Pero la realidad es que no tenemos que someternos a nada que no nos guste, podemos decir basta en cualquier momento, podemos replantearnos nuestras vidas y sobre todo podemos darnos una nueva oportunidad de encontrar lo que se ajuste a lo que deseamos.

Las relaciones deben ser recíprocas

Cualquier relación, especialmente de pareja, cuando no es equilibrada en cuanto a lo que se da y lo que se recibe, termina por generar sufrimiento y frustración. Si sentimos que damos un afecto de calidad, si sentimos que aportamos cosas positivas a la vida del otro y a la relación, mientras que lo que recibimos nos hace sentir mal, nos resta, no nos satisface, debemos hacer una reconfiguración y pensando en nuestro bienestar, tomar medidas.

Suelta las expectativas que impliquen cambios en el otro

Audrey Kawasaki Mujer triste

Muchas veces por los deseos de permanecer creemos que el otro va a cambiar, pero por lo general terminamos por decepcionarnos una vez más.
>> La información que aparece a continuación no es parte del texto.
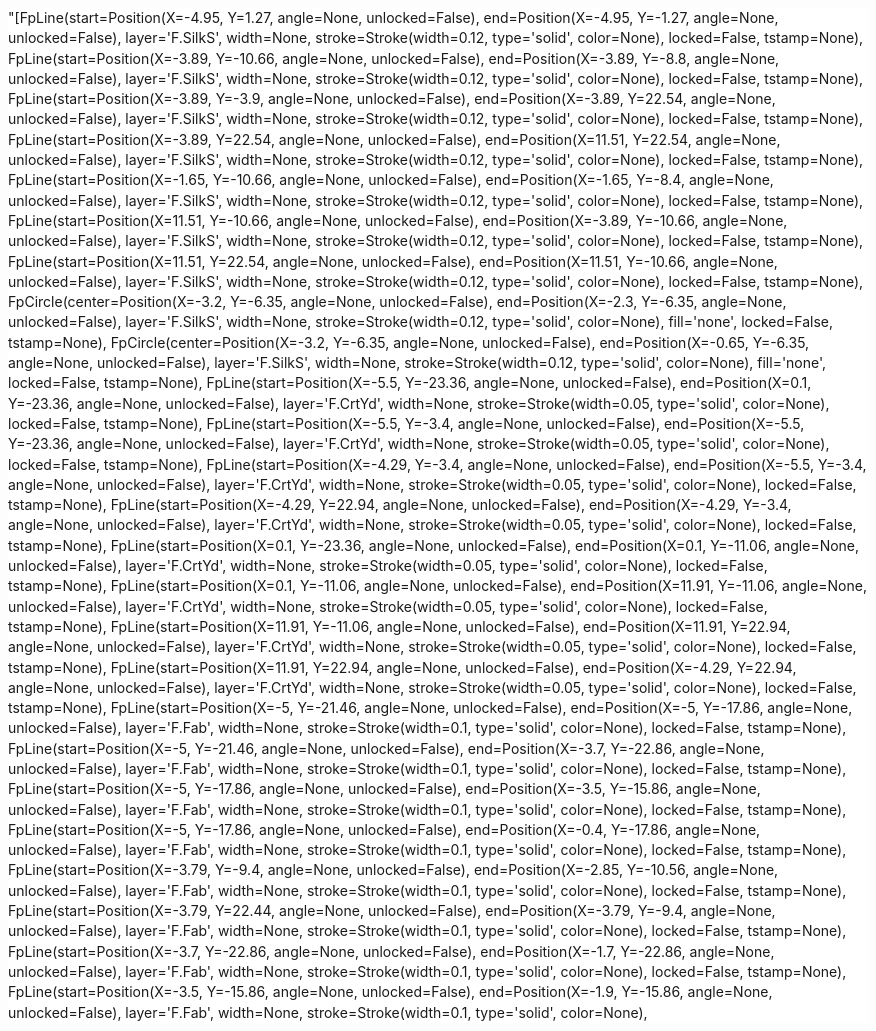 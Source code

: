 "[FpLine(start=Position(X=-4.95, Y=1.27, angle=None, unlocked=False), end=Position(X=-4.95, Y=-1.27, angle=None, unlocked=False), layer='F.SilkS', width=None, stroke=Stroke(width=0.12, type='solid', color=None), locked=False, tstamp=None), FpLine(start=Position(X=-3.89, Y=-10.66, angle=None, unlocked=False), end=Position(X=-3.89, Y=-8.8, angle=None, unlocked=False), layer='F.SilkS', width=None, stroke=Stroke(width=0.12, type='solid', color=None), locked=False, tstamp=None), FpLine(start=Position(X=-3.89, Y=-3.9, angle=None, unlocked=False), end=Position(X=-3.89, Y=22.54, angle=None, unlocked=False), layer='F.SilkS', width=None, stroke=Stroke(width=0.12, type='solid', color=None), locked=False, tstamp=None), FpLine(start=Position(X=-3.89, Y=22.54, angle=None, unlocked=False), end=Position(X=11.51, Y=22.54, angle=None, unlocked=False), layer='F.SilkS', width=None, stroke=Stroke(width=0.12, type='solid', color=None), locked=False, tstamp=None), FpLine(start=Position(X=-1.65, Y=-10.66, angle=None, unlocked=False), end=Position(X=-1.65, Y=-8.4, angle=None, unlocked=False), layer='F.SilkS', width=None, stroke=Stroke(width=0.12, type='solid', color=None), locked=False, tstamp=None), FpLine(start=Position(X=11.51, Y=-10.66, angle=None, unlocked=False), end=Position(X=-3.89, Y=-10.66, angle=None, unlocked=False), layer='F.SilkS', width=None, stroke=Stroke(width=0.12, type='solid', color=None), locked=False, tstamp=None), FpLine(start=Position(X=11.51, Y=22.54, angle=None, unlocked=False), end=Position(X=11.51, Y=-10.66, angle=None, unlocked=False), layer='F.SilkS', width=None, stroke=Stroke(width=0.12, type='solid', color=None), locked=False, tstamp=None), FpCircle(center=Position(X=-3.2, Y=-6.35, angle=None, unlocked=False), end=Position(X=-2.3, Y=-6.35, angle=None, unlocked=False), layer='F.SilkS', width=None, stroke=Stroke(width=0.12, type='solid', color=None), fill='none', locked=False, tstamp=None), FpCircle(center=Position(X=-3.2, Y=-6.35, angle=None, unlocked=False), end=Position(X=-0.65, Y=-6.35, angle=None, unlocked=False), layer='F.SilkS', width=None, stroke=Stroke(width=0.12, type='solid', color=None), fill='none', locked=False, tstamp=None), FpLine(start=Position(X=-5.5, Y=-23.36, angle=None, unlocked=False), end=Position(X=0.1, Y=-23.36, angle=None, unlocked=False), layer='F.CrtYd', width=None, stroke=Stroke(width=0.05, type='solid', color=None), locked=False, tstamp=None), FpLine(start=Position(X=-5.5, Y=-3.4, angle=None, unlocked=False), end=Position(X=-5.5, Y=-23.36, angle=None, unlocked=False), layer='F.CrtYd', width=None, stroke=Stroke(width=0.05, type='solid', color=None), locked=False, tstamp=None), FpLine(start=Position(X=-4.29, Y=-3.4, angle=None, unlocked=False), end=Position(X=-5.5, Y=-3.4, angle=None, unlocked=False), layer='F.CrtYd', width=None, stroke=Stroke(width=0.05, type='solid', color=None), locked=False, tstamp=None), FpLine(start=Position(X=-4.29, Y=22.94, angle=None, unlocked=False), end=Position(X=-4.29, Y=-3.4, angle=None, unlocked=False), layer='F.CrtYd', width=None, stroke=Stroke(width=0.05, type='solid', color=None), locked=False, tstamp=None), FpLine(start=Position(X=0.1, Y=-23.36, angle=None, unlocked=False), end=Position(X=0.1, Y=-11.06, angle=None, unlocked=False), layer='F.CrtYd', width=None, stroke=Stroke(width=0.05, type='solid', color=None), locked=False, tstamp=None), FpLine(start=Position(X=0.1, Y=-11.06, angle=None, unlocked=False), end=Position(X=11.91, Y=-11.06, angle=None, unlocked=False), layer='F.CrtYd', width=None, stroke=Stroke(width=0.05, type='solid', color=None), locked=False, tstamp=None), FpLine(start=Position(X=11.91, Y=-11.06, angle=None, unlocked=False), end=Position(X=11.91, Y=22.94, angle=None, unlocked=False), layer='F.CrtYd', width=None, stroke=Stroke(width=0.05, type='solid', color=None), locked=False, tstamp=None), FpLine(start=Position(X=11.91, Y=22.94, angle=None, unlocked=False), end=Position(X=-4.29, Y=22.94, angle=None, unlocked=False), layer='F.CrtYd', width=None, stroke=Stroke(width=0.05, type='solid', color=None), locked=False, tstamp=None), FpLine(start=Position(X=-5, Y=-21.46, angle=None, unlocked=False), end=Position(X=-5, Y=-17.86, angle=None, unlocked=False), layer='F.Fab', width=None, stroke=Stroke(width=0.1, type='solid', color=None), locked=False, tstamp=None), FpLine(start=Position(X=-5, Y=-21.46, angle=None, unlocked=False), end=Position(X=-3.7, Y=-22.86, angle=None, unlocked=False), layer='F.Fab', width=None, stroke=Stroke(width=0.1, type='solid', color=None), locked=False, tstamp=None), FpLine(start=Position(X=-5, Y=-17.86, angle=None, unlocked=False), end=Position(X=-3.5, Y=-15.86, angle=None, unlocked=False), layer='F.Fab', width=None, stroke=Stroke(width=0.1, type='solid', color=None), locked=False, tstamp=None), FpLine(start=Position(X=-5, Y=-17.86, angle=None, unlocked=False), end=Position(X=-0.4, Y=-17.86, angle=None, unlocked=False), layer='F.Fab', width=None, stroke=Stroke(width=0.1, type='solid', color=None), locked=False, tstamp=None), FpLine(start=Position(X=-3.79, Y=-9.4, angle=None, unlocked=False), end=Position(X=-2.85, Y=-10.56, angle=None, unlocked=False), layer='F.Fab', width=None, stroke=Stroke(width=0.1, type='solid', color=None), locked=False, tstamp=None), FpLine(start=Position(X=-3.79, Y=22.44, angle=None, unlocked=False), end=Position(X=-3.79, Y=-9.4, angle=None, unlocked=False), layer='F.Fab', width=None, stroke=Stroke(width=0.1, type='solid', color=None), locked=False, tstamp=None), FpLine(start=Position(X=-3.7, Y=-22.86, angle=None, unlocked=False), end=Position(X=-1.7, Y=-22.86, angle=None, unlocked=False), layer='F.Fab', width=None, stroke=Stroke(width=0.1, type='solid', color=None), locked=False, tstamp=None), FpLine(start=Position(X=-3.5, Y=-15.86, angle=None, unlocked=False), end=Position(X=-1.9, Y=-15.86, angle=None, unlocked=False), layer='F.Fab', width=None, stroke=Stroke(width=0.1, type='solid', color=None),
Nadie cambia su esencia. Lo que nos define para bien o para mal, normalmente permanece. Mucho más cuando hemos generado dinámicas tóxicas a lo largo de la relación.

El tiempo no se recupera, ni lo que invertimos. Pero no es para sentirnos mal por lo que ha pasado, sino para armarnos de valor por lo que queremos para nuestro futuro. Muchas veces la soledad es la mejor opción de todas… y no te asustes, es maravillosa, ayuda a sanar y a determinar lo que sí queremos para nosotros. Especialmente en soledad podemos desarrollar un amor por nosotros mismos, que nos permitirá ser más selectivos al momento de relacionarnos y escoger afectos y sobre todo atraer a quienes sintonicen en ese sentido con nosotros.